Even if we are following our doctor’s recommendation, exercising regularly, and eating right, our sugar levels might sometimes increase unexpectedly. The director of the Diabetes Institute at the University of Pittsburgh, Linda M. Siminerio, RD, Ph.D., talks on this topic.
According to Dr. Siminerio, blood glucose levels fluctuate constantly in those affected by the chronic condition. However, if they wake up with unexpected high blood glucose, they should not ignore it.
In case high blood glucose occurs once in a while and they can get it under control with exercise and insulin, it might be nothing serious.
According to Dr. Siminerio, this might happen due to a big piece of cake they had the previous night or because they weren’t physically active the previous day.
However, if they regularly wake up with high blood glucose and don’t know the reason behind it they need to investigate it. Read on to find out more about unexpectedly high glucose levels.
The reason might be the hormones (other than insulin) produced by the body in order to regulate the activity of certain cells and organs.
Hormones are actually bossy substances, exerting an impact on the mood, digestive, growth, metabolic and reproductive functions.
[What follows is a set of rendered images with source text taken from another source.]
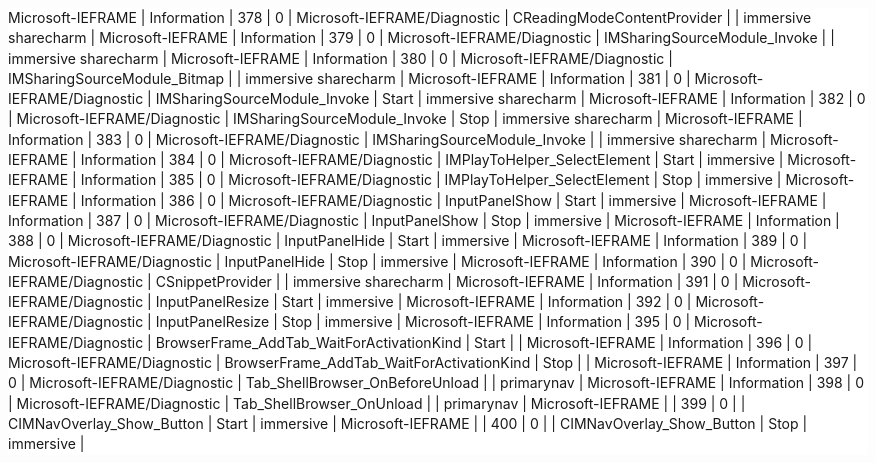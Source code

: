 Microsoft-IEFRAME  |  Information  |  378       |  0        |  Microsoft-IEFRAME/Diagnostic  |  CReadingModeContentProvider                                  |          |  immersive sharecharm          |
Microsoft-IEFRAME  |  Information  |  379       |  0        |  Microsoft-IEFRAME/Diagnostic  |  IMSharingSourceModule_Invoke                                 |          |  immersive sharecharm          |
Microsoft-IEFRAME  |  Information  |  380       |  0        |  Microsoft-IEFRAME/Diagnostic  |  IMSharingSourceModule_Bitmap                                 |          |  immersive sharecharm          |
Microsoft-IEFRAME  |  Information  |  381       |  0        |  Microsoft-IEFRAME/Diagnostic  |  IMSharingSourceModule_Invoke                                 |  Start   |  immersive sharecharm          |
Microsoft-IEFRAME  |  Information  |  382       |  0        |  Microsoft-IEFRAME/Diagnostic  |  IMSharingSourceModule_Invoke                                 |  Stop    |  immersive sharecharm          |
Microsoft-IEFRAME  |  Information  |  383       |  0        |  Microsoft-IEFRAME/Diagnostic  |  IMSharingSourceModule_Invoke                                 |          |  immersive sharecharm          |
Microsoft-IEFRAME  |  Information  |  384       |  0        |  Microsoft-IEFRAME/Diagnostic  |  IMPlayToHelper_SelectElement                                 |  Start   |  immersive                     |
Microsoft-IEFRAME  |  Information  |  385       |  0        |  Microsoft-IEFRAME/Diagnostic  |  IMPlayToHelper_SelectElement                                 |  Stop    |  immersive                     |
Microsoft-IEFRAME  |  Information  |  386       |  0        |  Microsoft-IEFRAME/Diagnostic  |  InputPanelShow                                               |  Start   |  immersive                     |
Microsoft-IEFRAME  |  Information  |  387       |  0        |  Microsoft-IEFRAME/Diagnostic  |  InputPanelShow                                               |  Stop    |  immersive                     |
Microsoft-IEFRAME  |  Information  |  388       |  0        |  Microsoft-IEFRAME/Diagnostic  |  InputPanelHide                                               |  Start   |  immersive                     |
Microsoft-IEFRAME  |  Information  |  389       |  0        |  Microsoft-IEFRAME/Diagnostic  |  InputPanelHide                                               |  Stop    |  immersive                     |
Microsoft-IEFRAME  |  Information  |  390       |  0        |  Microsoft-IEFRAME/Diagnostic  |  CSnippetProvider                                             |          |  immersive sharecharm          |
Microsoft-IEFRAME  |  Information  |  391       |  0        |  Microsoft-IEFRAME/Diagnostic  |  InputPanelResize                                             |  Start   |  immersive                     |
Microsoft-IEFRAME  |  Information  |  392       |  0        |  Microsoft-IEFRAME/Diagnostic  |  InputPanelResize                                             |  Stop    |  immersive                     |
Microsoft-IEFRAME  |  Information  |  395       |  0        |  Microsoft-IEFRAME/Diagnostic  |  BrowserFrame_AddTab_WaitForActivationKind                    |  Start   |                                |
Microsoft-IEFRAME  |  Information  |  396       |  0        |  Microsoft-IEFRAME/Diagnostic  |  BrowserFrame_AddTab_WaitForActivationKind                    |  Stop    |                                |
Microsoft-IEFRAME  |  Information  |  397       |  0        |  Microsoft-IEFRAME/Diagnostic  |  Tab_ShellBrowser_OnBeforeUnload                              |          |  primarynav                    |
Microsoft-IEFRAME  |  Information  |  398       |  0        |  Microsoft-IEFRAME/Diagnostic  |  Tab_ShellBrowser_OnUnload                                    |          |  primarynav                    |
Microsoft-IEFRAME  |               |  399       |  0        |                                |  CIMNavOverlay_Show_Button                                    |  Start   |  immersive                     |
Microsoft-IEFRAME  |               |  400       |  0        |                                |  CIMNavOverlay_Show_Button                                    |  Stop    |  immersive                     |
As a matter of fact, when development stages, emotional stress, surgery, or illness activate some changes in the hormones, blood glucose might be impacted as well:
When the body is under stress, it readies for action by ensuring that there is a sufficient amount of glucose available.
In fact, the insulin levels drop while epinephrine, i.e., adrenaline and glucagon levels increase to make sure that the liver releases more sugar.
Simultaneously, growth hormone and cortisol amounts increase, making our muscle and fat tissues less sensitive to insulin. Insulin requirements for kids increase as the kids grow, mainly during puberty.
This occurs due to fluctuations in a stew of testosterone, estrogen, and similar hormones and growth. Growth hormone mainly might lead to muscle and fat cells to resist insulin.
Then the body compensates by making more insulin in kids that don’t have diabetes, but those kids with type 1 might need notable adjustments of their insulin dose.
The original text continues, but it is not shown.